# Noisy Ac Filter



## MPG (Mar 14, 2010)

Got 2 used ac70s. One works fine, setup no problem. The other ac70 sounds like it either has air trapped in it or the motor is facked.

Let me know if I did anything wrong.

#1 Cleaned filter and media (already have est. canister)
#2 Cleaned motor with Q-Tip
#3 filled filter 50% with tank water.
#4 Put AC70 in and turned it on.

Its currently running with a sponge and filter floss. Looks like I am getting enough flow from it but its noisy.I've never owned an ac filter so I might have something missing in it or setup something wrong and not even know. Let me know if I missed a step or there is something I should check.

Should I leave it running or turn it off?

Edit: I can see air trapped in a corner of the intake..how do I push it out?


----------



## Sylar_92 (Dec 15, 2010)

I had the same problem with my AC70 two weeks ago. I just disassembled the filter, washed it with warm water from the tap. I had to take the motor apart wash it, i remove the white cap which was connected to the black magnetic part of the motor to find some grime in it. I cleaned it of and checked to see that the cap was loose on the tip of the motor, then I reassembled everything and started it up, it stop making the noise but the air bubble was still in the elbow of the intake which I think is normal now. Hope I helped in anyway.


----------



## MPG (Mar 14, 2010)

Sylar_92 said:


> I had the same problem with my AC70 two weeks ago. I just disassembled the filter, washed it with warm water from the tap.

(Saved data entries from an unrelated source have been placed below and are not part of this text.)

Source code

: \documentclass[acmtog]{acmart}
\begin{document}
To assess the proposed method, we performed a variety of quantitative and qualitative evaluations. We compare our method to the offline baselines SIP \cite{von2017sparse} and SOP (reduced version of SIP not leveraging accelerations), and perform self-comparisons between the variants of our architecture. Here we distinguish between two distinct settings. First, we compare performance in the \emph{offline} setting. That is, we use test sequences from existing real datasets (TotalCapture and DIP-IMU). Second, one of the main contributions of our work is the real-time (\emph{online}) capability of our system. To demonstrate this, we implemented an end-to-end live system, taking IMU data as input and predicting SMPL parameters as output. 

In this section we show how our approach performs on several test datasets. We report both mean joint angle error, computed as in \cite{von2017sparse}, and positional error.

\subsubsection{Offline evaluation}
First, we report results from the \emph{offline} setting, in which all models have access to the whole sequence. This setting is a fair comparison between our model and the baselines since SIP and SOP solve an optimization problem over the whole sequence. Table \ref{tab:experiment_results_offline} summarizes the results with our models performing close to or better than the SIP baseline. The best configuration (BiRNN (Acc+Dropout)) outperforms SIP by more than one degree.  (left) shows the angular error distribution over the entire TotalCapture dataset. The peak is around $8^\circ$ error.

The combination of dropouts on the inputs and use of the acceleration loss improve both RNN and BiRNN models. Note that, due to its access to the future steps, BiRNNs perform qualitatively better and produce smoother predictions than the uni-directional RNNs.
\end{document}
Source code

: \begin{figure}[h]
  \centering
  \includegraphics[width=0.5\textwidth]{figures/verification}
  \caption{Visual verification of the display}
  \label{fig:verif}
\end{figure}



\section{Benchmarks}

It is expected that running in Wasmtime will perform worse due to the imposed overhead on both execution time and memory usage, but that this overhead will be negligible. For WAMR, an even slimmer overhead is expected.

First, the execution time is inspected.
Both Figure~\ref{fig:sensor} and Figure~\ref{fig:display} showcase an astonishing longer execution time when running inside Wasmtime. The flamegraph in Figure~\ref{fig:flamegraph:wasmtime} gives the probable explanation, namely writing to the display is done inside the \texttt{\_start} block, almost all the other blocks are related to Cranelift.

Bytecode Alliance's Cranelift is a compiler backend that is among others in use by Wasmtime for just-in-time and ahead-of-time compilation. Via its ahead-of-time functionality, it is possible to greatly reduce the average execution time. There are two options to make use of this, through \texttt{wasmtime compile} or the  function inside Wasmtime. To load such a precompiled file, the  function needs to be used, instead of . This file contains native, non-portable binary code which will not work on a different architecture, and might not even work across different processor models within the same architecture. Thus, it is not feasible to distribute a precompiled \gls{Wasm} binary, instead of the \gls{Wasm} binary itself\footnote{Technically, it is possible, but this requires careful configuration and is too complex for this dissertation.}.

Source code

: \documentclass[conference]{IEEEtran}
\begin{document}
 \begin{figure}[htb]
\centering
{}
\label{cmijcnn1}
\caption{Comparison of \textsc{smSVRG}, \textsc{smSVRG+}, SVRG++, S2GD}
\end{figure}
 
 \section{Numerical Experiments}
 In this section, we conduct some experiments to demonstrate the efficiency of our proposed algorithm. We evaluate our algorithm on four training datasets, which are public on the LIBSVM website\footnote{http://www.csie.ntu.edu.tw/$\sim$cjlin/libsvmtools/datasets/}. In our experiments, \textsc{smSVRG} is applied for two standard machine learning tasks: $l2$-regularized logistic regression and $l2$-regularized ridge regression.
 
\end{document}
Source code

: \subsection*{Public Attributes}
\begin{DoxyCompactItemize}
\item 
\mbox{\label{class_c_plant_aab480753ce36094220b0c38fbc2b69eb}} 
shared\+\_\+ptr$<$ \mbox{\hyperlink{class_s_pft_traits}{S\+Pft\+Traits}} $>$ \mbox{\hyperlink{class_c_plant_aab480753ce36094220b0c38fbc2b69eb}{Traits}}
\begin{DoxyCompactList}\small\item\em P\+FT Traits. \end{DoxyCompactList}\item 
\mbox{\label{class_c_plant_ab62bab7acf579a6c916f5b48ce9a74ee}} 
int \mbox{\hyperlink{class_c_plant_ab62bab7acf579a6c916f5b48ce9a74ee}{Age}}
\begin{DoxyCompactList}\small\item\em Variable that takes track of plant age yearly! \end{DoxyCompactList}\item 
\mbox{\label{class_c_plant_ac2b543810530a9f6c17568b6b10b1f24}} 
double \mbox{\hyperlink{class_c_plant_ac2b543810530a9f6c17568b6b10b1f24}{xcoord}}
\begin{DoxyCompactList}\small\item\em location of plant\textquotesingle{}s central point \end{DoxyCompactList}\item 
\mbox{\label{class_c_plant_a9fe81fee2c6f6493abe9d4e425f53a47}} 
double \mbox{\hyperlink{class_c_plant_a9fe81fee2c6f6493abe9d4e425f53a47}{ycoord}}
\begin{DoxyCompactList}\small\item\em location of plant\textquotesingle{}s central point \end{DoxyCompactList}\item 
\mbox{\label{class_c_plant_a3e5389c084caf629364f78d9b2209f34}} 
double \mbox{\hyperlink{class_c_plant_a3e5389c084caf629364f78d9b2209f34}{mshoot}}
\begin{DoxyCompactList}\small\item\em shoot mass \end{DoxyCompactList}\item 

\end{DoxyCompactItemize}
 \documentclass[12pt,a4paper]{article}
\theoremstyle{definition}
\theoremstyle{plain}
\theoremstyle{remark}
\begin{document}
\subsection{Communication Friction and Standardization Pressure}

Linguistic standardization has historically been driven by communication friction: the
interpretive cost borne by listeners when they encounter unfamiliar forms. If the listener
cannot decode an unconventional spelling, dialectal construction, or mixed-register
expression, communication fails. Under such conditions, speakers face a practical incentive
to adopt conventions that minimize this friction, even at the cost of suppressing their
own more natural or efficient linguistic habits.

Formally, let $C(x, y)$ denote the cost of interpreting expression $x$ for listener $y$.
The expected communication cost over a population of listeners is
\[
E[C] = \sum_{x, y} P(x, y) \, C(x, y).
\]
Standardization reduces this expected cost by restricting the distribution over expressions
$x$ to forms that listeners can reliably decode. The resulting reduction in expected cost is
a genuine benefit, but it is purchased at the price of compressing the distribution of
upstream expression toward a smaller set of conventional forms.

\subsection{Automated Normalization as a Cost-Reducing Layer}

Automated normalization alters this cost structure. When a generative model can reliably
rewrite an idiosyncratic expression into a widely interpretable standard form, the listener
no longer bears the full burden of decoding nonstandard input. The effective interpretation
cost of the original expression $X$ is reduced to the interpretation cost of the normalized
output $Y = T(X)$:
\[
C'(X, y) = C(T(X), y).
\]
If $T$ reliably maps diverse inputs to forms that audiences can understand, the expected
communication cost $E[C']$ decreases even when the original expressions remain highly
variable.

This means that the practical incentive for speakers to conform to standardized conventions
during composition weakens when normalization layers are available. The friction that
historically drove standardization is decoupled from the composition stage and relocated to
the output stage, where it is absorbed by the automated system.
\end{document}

I had to take the motor apart wash it, i remove the white cap which was connected to the black magnetic part of the motor to find some grime in it. I cleaned it of and checked to see that the cap was loose on the tip of the motor, then I reassembled everything and started it up, it stop making the noise but the air bubble was still in the elbow of the intake which I think is normal now. Hope I helped in anyway.


Yeah I'm not sure. The other ac70 has no air bubble in the elbow of the intake.

I'm going to re set it up and see if it fixes it.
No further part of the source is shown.